The group currently has two main divisions: agrochemicals and specialty chemicals (Interoc) and a real estate arm. The company employs over 700 people in these ten countries.

Custer is also Chair Emeritus of the Advisory Board of the David Rockefeller Center for Latin American Studies

Philanthropy
Custer founded The Fundación Custer in 1996. To date, over 18,500 first and second grade students have attended the Aprendamos Juntos program, which equips at-risk children with basic learning skills, helping them progress through their schooling where they otherwise often repeat years and/or drop out. Aprendamos Juntos has also developed programs for parents and teachers. Through this program, over 13,255 parents have learned how to help their children overcome the challenges they face, and over 2600 teachers have acquired these skills. Finally, Aprendamos Juntos has developed a special pre-school program for those schools that have kindergarten.

Fundación Custer also assures the presence of the young Peruvian musicians selected every year to participate in the  Orchestra of the Americas programs.

As Chair of the Advisory Council, Custer contributed to the guidance of the David Rockefeller Center for Latin American Studies (DRCLAS), which is Harvard University's largest and most-active University-wide foreign studies center. Since its foundation, the Center has been instrumental in building bridges between Harvard and many of the key centers of learning in Latin America, as well as facilitating the travel to the region for thousands of Harvard University students and professors.

Custer heads the Patronato Cultural del Perú, as well as belonging to the Latin American Advisory Board of Harvard Business School, the Global Philanthropists′ Circle (Synergos, New York); the Group of 50 in Washington DC., Chair of the International Board of Centrum, Peru’s leading Business School; Perú 2021 in Peru, as well as numerous museums and other NGO boards in Peru and abroad.
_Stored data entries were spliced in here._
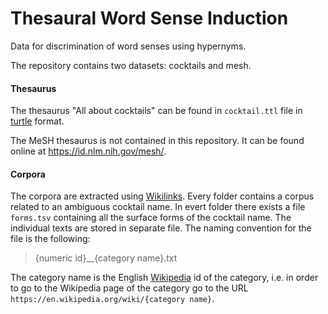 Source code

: # Thesaural Word Sense Induction
Data for discrimination of word senses using hypernyms.

The repository contains two datasets: cocktails and mesh.

#### Thesaurus
The thesaurus "All about cocktails" can be found in `cocktail.ttl` file in [turtle](https://www.w3.org/TeamSubmission/turtle) format.

The MeSH thesaurus is not contained in this repository. It can be found online at https://id.nlm.nih.gov/mesh/.

#### Corpora
The corpora are extracted using [Wikilinks](http://www.iesl.cs.umass.edu/data/wiki-links). Every folder contains a corpus related to an ambiguous cocktail name. In evert folder there exists a file `forms.tsv` containing all the surface forms of the cocktail name. The individual texts are stored in separate file. The naming convention for the file is the following:
> {numeric id}__{category name}.txt

The category name is the English [Wikipedia](https://en.wikipedia.org/wiki/Main_Page) id of the category, i.e. in order to go to the Wikipedia page of the category go to the URL `https://en.wikipedia.org/wiki/{category name}`. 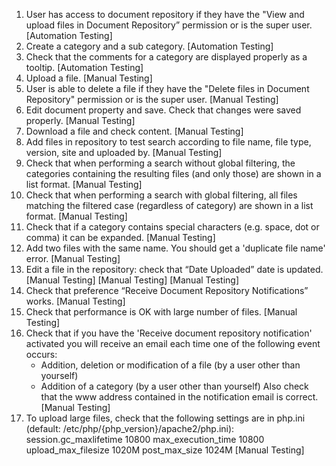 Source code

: 1. User has access to document repository if they have the "View and upload files in Document Repository” permission or is the super user.
   [Automation Testing]
2. Create a category and a sub category.
   [Automation Testing]
3. Check that the comments for a category are displayed properly as a tooltip.
   [Automation Testing]
4. Upload a file.
   [Manual Testing]
5. User is able to delete a file if they have the "Delete files in Document Repository" permission or is the super user.
   [Manual Testing]
6. Edit document property and save. Check that changes were saved properly.
   [Manual Testing]
7. Download a file and check content.
   [Manual Testing]
8. Add files in repository to test search according to file name, file type, version, site and uploaded by.
   [Manual Testing]
9. Check that when performing a search without global filtering, the categories
   containing the resulting files (and only those) are shown in a list format. 
   [Manual Testing]
10. Check that when performing a search with global filtering, all files matching the filtered case 
   (regardless of category) are shown in a list format. 
   [Manual Testing]
11. Check that if a category contains special characters (e.g. space, dot or comma) it can be expanded.
   [Manual Testing]
12. Add two files with the same name. You should get a 'duplicate file name' error.
   [Manual Testing]
13. Edit a file in the repository: check that “Date Uploaded” date is updated.
    [Manual Testing]
    [Manual Testing]
    [Manual Testing]
14. Check that preference “Receive Document Repository Notifications” works.
    [Manual Testing]
15. Check that performance is OK with large number of files.
    [Manual Testing]
16. Check that if you have the 'Receive document repository notification' activated you will receive an email each 
    time one of the following event occurs:
       - Addition, deletion or modification of a file (by a user other than yourself)
       - Addition of a category (by a user other than yourself)
    Also check that the www address contained in the notification email is correct.
    [Manual Testing]
17. To upload large files, check that the following settings are in php.ini (default: /etc/php/{php_version}/apache2/php.ini):
      session.gc_maxlifetime 10800
      max_execution_time  10800
      upload_max_filesize 1020M
      post_max_size   1024M
    [Manual Testing]

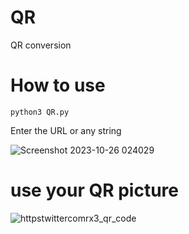 # QR
QR conversion

# How to use
`python3 QR.py`

Enter the URL or any string

![Screenshot 2023-10-26 024029](https://github.com/LeerBox/QR/assets/127865341/70d7342c-3a0b-403d-9732-336357673189)

# use your QR picture

![httpstwittercomrx3_qr_code](https://github.com/LeerBox/QR/assets/127865341/772e183a-ece8-43ff-bace-3c1ae81dbc89)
In 2000, Tony Custer published The Art of Peruvian Cuisine, Peru's first world-class cookbook that has since sold over 100,000 copies, making it one of Peru’s bestselling cookbooks of all time. Influential in both its design and content, the book has helped place Peruvian cuisine in the limelight of world’s media. In addition, 100% of the book's proceeds help fund the Aprendamos Juntos  educational program.

A fond father of 5 and grandfather of 8, Custer has also written 4 original children’s books. The Osezno Febezno series follows the adventures of a « brave and well-mannered little bear cub » who shares important values through his experiences. As with the cookbook, all of the proceeds of the children’s books also go to Fundación Custer.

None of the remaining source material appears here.